Nicaragua's president-elect, Daniel Ortega, met on Tuesday with Thomas Shannon, the visiting United States deputy secretary of state for the western hemisphere, who had strongly opposed him as a presidential candidate.
Present at the meeting were also Paul Trivelli, the United States ambassador to Nicaragua, and the secretary general of Ortega's party, the Sandinista National Liberation Front.
US embassy official Cristin Stewart told media that the meeting was the first step in building relations between the US government and Ortega's future government.
During Nicaragua's election campaign, Trivelli worked to form a coalition that included all the country's right-wing parties, in a bid to strengthen the anti-Ortega vote, while several senior US officials spoke against Ortega. The Organization of American States twice condemned the United States for interfering in the election.

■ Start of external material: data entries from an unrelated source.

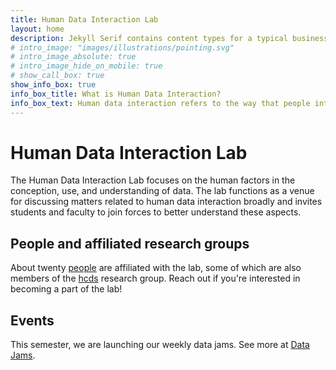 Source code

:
 ```yaml
---
title: Human Data Interaction Lab
layout: home
description: Jekyll Serif contains content types for a typical business website. The theme is fully responsive, blazing fast and artfully illustrated.
# intro_image: "images/illustrations/pointing.svg"
# intro_image_absolute: true
# intro_image_hide_on_mobile: true
# show_call_box: true
show_info_box: true
info_box_title: What is Human Data Interaction?
info_box_text: Human data interaction refers to the way that people interact with data in order to make sense of it, derive insights from it, and ultimately make decisions based on it. It involves the use of various tools, technologies, and techniques to facilitate this interaction, such as data visualization tools, data analysis software, machine learning algorithms, and novel interfaces and techniques for interacting with these tools.
---
```


# Human Data Interaction Lab
The Human Data Interaction Lab focuses on the human factors in the conception, use, and understanding of data. The lab functions as a venue for discussing matters related to human data interaction broadly and invites students and faculty to join forces to better understand these aspects.

<!-- ## What is Human Data Interaction?
Human data interaction refers to the way that people interact with data in order to make sense of it, derive insights from it, and ultimately make decisions based on it. It involves the use of various tools, technologies, and techniques to facilitate this interaction, such as data visualization tools, data analysis software, machine learning algorithms, and novel interfaces and techniques for interacting with these tools. -->

## People and affiliated research groups
About twenty [people](/people) are affiliated with the lab, some of which are also members of the [hcds](https://hcds.itu.dk) research group. Reach out if you're interested in becoming a part of the lab!

## Events
This semester, we are launching our weekly data jams. See more at [Data Jams](/data-jams).
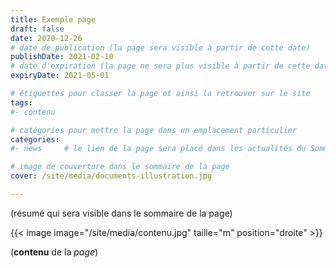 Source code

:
 ```yaml
---
title: Exemple page
draft: false 
date: 2020-12-26 
# date de publication (la page sera visible à partir de cette date)
publishDate: 2021-02-10 
# date d'expiration (la page ne sera plus visible à partir de cette date)
expiryDate: 2021-05-01  

# étiquettes pour classer la page et ainsi la retrouver sur le site
tags: 
#- contenu

# catégories pour mettre la page dans un emplacement particulier
categories: 
#- news 	# le lien de la page sera placé dans les actualités du Sommaire général

# image de couverture dans le sommaire de la page
cover: /site/media/documents-illustration.jpg

---
```


(résumé qui sera visible dans le sommaire de la page)

<!--more-->

{{< image image="/site/media/contenu.jpg" taille="m" position="droite" >}}

(**contenu** de la *page*)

On Nov. 5, after winning the election, Ortega told the press he would work with Washington within a framework of mutual respect.
The United States had backed a different right-winger, Eduardo Montealegre, for president, and distanced itself from the right-wing Liberal Constitutionalist Party (PLC). Arnoldo Aleman, the PLC president of Nicaragua from 1997 to 2002, is currently in jail for corruption.
Shannon arrived in Nicaragua on Monday on his way from El Salvador, and will leave for Panama later on Tuesday.